EXTRACTED MATERIAL:
-- Opening Marker --
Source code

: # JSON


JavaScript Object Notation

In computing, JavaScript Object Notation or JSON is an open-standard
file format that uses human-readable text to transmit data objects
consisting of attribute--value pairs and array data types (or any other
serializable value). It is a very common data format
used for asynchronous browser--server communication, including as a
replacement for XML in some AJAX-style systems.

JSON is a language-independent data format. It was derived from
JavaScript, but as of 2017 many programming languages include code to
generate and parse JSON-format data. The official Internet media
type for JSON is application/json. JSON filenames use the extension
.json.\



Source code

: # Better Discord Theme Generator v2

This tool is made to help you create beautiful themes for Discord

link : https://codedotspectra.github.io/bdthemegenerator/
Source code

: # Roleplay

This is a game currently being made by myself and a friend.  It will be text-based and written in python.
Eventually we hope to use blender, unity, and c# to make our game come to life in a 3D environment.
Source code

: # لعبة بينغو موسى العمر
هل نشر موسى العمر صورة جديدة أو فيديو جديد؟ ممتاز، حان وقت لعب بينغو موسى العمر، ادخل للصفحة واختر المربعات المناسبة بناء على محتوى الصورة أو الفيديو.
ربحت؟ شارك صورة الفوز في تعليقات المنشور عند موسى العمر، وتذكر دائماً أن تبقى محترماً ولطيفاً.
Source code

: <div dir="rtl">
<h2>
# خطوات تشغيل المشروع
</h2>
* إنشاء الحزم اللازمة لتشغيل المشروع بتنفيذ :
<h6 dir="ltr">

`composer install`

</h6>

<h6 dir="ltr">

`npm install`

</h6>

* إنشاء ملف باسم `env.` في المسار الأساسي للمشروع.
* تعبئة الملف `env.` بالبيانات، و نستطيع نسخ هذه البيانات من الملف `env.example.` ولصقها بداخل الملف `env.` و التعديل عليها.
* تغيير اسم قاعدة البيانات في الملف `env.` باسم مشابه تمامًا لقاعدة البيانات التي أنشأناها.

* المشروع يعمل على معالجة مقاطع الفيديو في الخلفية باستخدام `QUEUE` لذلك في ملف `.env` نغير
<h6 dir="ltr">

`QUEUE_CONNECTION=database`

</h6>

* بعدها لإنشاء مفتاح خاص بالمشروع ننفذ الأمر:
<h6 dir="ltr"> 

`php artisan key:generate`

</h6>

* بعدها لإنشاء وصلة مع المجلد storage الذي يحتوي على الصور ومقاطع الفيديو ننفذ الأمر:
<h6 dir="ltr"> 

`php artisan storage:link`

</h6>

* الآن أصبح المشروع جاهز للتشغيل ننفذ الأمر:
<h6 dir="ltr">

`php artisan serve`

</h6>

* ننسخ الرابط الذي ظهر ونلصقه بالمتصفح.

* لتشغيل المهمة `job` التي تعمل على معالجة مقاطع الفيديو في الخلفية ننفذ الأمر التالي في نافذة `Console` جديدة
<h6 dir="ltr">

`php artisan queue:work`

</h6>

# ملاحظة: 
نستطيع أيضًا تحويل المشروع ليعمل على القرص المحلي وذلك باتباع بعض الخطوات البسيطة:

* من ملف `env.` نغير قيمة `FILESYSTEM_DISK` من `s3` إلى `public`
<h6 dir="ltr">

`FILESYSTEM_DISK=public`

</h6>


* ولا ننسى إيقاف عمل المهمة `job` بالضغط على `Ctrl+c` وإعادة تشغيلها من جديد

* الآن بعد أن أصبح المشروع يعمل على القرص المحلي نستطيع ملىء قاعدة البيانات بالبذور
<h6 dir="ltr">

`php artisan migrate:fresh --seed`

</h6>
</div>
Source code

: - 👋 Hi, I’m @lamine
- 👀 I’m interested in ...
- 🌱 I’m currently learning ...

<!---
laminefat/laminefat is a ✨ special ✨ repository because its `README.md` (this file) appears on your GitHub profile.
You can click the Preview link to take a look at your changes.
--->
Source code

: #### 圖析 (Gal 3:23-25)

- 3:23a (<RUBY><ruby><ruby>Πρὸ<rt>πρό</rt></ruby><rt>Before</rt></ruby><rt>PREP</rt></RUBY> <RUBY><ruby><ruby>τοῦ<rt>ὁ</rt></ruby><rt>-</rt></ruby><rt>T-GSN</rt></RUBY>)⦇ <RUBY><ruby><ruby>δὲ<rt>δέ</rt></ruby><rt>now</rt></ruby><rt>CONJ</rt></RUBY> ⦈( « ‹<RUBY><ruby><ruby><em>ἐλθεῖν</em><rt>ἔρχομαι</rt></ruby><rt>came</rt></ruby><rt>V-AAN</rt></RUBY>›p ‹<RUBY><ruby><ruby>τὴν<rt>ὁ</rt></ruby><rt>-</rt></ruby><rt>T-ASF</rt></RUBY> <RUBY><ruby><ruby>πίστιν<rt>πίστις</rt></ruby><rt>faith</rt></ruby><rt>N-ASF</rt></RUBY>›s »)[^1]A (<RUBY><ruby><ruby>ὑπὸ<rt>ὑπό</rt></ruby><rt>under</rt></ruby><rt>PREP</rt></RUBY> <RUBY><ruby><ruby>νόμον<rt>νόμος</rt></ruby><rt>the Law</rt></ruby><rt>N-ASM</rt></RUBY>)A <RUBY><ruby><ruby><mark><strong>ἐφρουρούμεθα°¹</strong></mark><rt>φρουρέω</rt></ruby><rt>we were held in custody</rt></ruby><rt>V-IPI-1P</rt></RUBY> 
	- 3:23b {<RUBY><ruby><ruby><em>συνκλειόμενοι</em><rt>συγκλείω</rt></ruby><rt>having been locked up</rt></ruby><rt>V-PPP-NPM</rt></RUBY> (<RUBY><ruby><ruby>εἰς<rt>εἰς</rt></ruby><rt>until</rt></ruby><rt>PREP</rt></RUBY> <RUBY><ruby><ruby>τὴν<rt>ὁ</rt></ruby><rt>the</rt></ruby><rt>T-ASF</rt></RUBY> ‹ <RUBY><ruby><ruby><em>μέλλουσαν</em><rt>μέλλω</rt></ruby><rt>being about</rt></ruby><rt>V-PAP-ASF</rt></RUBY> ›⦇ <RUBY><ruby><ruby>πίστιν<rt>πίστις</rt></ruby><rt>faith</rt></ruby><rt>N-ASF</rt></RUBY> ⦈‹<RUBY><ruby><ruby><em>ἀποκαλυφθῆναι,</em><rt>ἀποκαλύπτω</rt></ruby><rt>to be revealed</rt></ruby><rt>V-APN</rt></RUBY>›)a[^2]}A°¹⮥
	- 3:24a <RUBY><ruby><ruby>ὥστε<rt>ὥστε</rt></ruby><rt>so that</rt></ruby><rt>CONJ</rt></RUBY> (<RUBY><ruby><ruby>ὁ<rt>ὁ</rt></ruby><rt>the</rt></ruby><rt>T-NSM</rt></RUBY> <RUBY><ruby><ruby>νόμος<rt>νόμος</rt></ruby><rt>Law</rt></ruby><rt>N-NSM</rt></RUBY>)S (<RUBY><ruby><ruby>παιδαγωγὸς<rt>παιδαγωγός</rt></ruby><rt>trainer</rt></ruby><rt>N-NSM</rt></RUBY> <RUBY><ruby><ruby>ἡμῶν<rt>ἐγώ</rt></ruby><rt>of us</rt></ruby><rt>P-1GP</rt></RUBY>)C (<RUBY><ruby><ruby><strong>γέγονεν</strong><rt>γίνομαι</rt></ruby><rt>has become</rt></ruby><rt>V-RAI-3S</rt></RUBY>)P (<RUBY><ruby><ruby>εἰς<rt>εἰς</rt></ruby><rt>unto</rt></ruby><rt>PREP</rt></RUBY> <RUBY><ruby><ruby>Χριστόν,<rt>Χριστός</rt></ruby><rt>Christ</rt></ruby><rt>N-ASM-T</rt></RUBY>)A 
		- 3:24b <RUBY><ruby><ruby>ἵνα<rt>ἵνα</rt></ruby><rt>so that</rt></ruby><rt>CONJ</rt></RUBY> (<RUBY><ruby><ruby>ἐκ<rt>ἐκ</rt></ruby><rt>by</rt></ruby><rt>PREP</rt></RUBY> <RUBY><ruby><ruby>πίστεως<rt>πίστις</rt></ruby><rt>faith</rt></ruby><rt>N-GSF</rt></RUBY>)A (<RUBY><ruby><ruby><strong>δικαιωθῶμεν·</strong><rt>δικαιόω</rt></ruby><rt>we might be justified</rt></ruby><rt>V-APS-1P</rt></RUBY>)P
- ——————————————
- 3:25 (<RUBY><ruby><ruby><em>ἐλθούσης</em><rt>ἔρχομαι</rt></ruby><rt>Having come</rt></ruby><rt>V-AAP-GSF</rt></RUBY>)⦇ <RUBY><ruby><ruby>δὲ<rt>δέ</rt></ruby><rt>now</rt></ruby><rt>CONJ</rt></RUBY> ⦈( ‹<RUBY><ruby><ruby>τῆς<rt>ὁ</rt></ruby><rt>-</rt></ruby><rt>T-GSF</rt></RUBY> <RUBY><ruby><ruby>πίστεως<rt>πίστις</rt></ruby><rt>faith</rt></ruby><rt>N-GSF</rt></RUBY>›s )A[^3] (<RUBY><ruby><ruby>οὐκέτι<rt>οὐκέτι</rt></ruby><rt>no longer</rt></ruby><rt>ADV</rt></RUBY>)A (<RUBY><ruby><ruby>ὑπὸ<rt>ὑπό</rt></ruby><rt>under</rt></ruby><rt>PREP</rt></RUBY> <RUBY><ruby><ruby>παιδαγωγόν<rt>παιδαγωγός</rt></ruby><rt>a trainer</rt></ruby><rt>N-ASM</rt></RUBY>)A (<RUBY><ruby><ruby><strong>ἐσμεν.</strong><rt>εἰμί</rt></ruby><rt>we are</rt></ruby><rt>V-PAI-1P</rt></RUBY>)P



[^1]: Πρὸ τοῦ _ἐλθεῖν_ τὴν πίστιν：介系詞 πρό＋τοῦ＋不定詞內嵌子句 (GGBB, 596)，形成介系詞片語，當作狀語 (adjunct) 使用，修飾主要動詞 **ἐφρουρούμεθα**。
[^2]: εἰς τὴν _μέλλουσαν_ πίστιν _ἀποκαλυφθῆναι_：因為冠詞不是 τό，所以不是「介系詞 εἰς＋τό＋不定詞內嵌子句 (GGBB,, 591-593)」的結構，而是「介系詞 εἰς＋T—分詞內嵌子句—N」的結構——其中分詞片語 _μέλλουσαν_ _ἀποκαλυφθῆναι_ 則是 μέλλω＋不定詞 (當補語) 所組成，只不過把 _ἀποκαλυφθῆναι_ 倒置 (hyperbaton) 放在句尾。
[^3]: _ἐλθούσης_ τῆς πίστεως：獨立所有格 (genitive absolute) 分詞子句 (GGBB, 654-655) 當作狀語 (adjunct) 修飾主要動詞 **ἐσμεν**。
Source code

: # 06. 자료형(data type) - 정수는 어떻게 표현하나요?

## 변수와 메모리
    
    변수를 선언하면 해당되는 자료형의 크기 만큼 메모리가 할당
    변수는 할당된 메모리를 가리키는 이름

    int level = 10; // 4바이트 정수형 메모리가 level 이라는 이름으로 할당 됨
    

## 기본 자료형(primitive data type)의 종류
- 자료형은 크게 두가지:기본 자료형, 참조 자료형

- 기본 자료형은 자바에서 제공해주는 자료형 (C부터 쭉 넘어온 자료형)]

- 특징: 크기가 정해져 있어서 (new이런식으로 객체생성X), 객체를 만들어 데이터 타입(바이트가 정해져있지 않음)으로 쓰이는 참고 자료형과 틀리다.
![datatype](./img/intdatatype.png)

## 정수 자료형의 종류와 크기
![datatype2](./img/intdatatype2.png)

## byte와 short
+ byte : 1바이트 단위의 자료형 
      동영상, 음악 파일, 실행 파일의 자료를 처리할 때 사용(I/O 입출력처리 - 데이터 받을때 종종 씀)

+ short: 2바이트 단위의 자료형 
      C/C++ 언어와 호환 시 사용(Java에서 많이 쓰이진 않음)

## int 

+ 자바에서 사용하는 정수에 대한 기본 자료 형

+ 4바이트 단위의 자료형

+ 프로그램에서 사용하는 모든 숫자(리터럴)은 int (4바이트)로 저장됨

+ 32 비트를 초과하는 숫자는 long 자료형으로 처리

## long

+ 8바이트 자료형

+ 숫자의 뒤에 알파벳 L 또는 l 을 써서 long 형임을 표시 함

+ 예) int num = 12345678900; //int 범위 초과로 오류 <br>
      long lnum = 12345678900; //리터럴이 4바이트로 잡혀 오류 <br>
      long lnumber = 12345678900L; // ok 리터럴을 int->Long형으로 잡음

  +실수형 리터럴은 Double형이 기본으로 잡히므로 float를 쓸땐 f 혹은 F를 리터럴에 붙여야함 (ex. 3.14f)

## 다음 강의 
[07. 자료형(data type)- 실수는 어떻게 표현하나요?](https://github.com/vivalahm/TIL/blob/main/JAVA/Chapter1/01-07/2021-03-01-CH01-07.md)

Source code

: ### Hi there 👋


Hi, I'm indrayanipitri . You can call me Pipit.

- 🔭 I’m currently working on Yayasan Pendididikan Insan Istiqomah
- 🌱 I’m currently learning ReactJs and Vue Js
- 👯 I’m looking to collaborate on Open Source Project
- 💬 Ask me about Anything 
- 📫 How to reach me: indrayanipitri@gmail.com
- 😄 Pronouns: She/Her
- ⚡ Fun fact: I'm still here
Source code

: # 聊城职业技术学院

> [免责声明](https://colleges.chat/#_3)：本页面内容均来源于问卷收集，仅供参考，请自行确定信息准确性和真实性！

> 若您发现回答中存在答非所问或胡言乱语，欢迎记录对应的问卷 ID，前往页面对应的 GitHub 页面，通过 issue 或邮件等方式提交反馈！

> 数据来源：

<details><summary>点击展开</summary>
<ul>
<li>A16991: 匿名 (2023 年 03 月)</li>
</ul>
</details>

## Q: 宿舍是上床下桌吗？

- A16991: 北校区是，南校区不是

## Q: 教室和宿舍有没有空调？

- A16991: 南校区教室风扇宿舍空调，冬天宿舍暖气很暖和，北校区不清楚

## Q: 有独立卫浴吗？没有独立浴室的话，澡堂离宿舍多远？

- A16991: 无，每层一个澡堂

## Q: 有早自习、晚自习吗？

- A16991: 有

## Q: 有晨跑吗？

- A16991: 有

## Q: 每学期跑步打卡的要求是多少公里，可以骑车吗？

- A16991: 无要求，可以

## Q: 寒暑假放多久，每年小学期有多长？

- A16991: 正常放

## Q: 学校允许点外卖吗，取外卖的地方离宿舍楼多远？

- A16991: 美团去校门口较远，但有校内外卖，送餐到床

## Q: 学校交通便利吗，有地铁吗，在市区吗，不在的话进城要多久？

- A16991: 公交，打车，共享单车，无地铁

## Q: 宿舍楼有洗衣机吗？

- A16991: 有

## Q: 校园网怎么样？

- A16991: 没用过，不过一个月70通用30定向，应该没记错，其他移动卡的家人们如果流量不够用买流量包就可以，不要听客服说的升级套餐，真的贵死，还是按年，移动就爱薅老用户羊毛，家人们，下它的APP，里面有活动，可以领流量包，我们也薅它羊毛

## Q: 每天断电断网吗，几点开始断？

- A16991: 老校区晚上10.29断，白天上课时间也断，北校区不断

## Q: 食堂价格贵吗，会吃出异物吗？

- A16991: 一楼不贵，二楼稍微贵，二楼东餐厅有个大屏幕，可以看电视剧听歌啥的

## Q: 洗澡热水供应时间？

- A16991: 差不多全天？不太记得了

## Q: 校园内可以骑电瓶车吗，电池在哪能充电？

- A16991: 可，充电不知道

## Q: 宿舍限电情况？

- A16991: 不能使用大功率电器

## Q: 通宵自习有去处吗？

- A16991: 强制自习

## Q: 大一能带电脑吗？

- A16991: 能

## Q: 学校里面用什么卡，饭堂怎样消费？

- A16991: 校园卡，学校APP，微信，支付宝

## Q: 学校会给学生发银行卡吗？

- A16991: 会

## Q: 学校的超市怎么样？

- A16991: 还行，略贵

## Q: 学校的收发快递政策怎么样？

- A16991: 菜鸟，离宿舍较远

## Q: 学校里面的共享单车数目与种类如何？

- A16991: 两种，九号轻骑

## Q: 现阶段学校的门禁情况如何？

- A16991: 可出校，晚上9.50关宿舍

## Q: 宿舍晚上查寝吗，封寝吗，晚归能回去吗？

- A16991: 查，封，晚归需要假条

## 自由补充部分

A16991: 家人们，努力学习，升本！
-- Closing Marker --
WHAT YOU SHOULD DO: Count up the lines in the preceding data that include the word "trainer"; respond with the number only.

SOLUTION FOR THIS EXERCISE: 2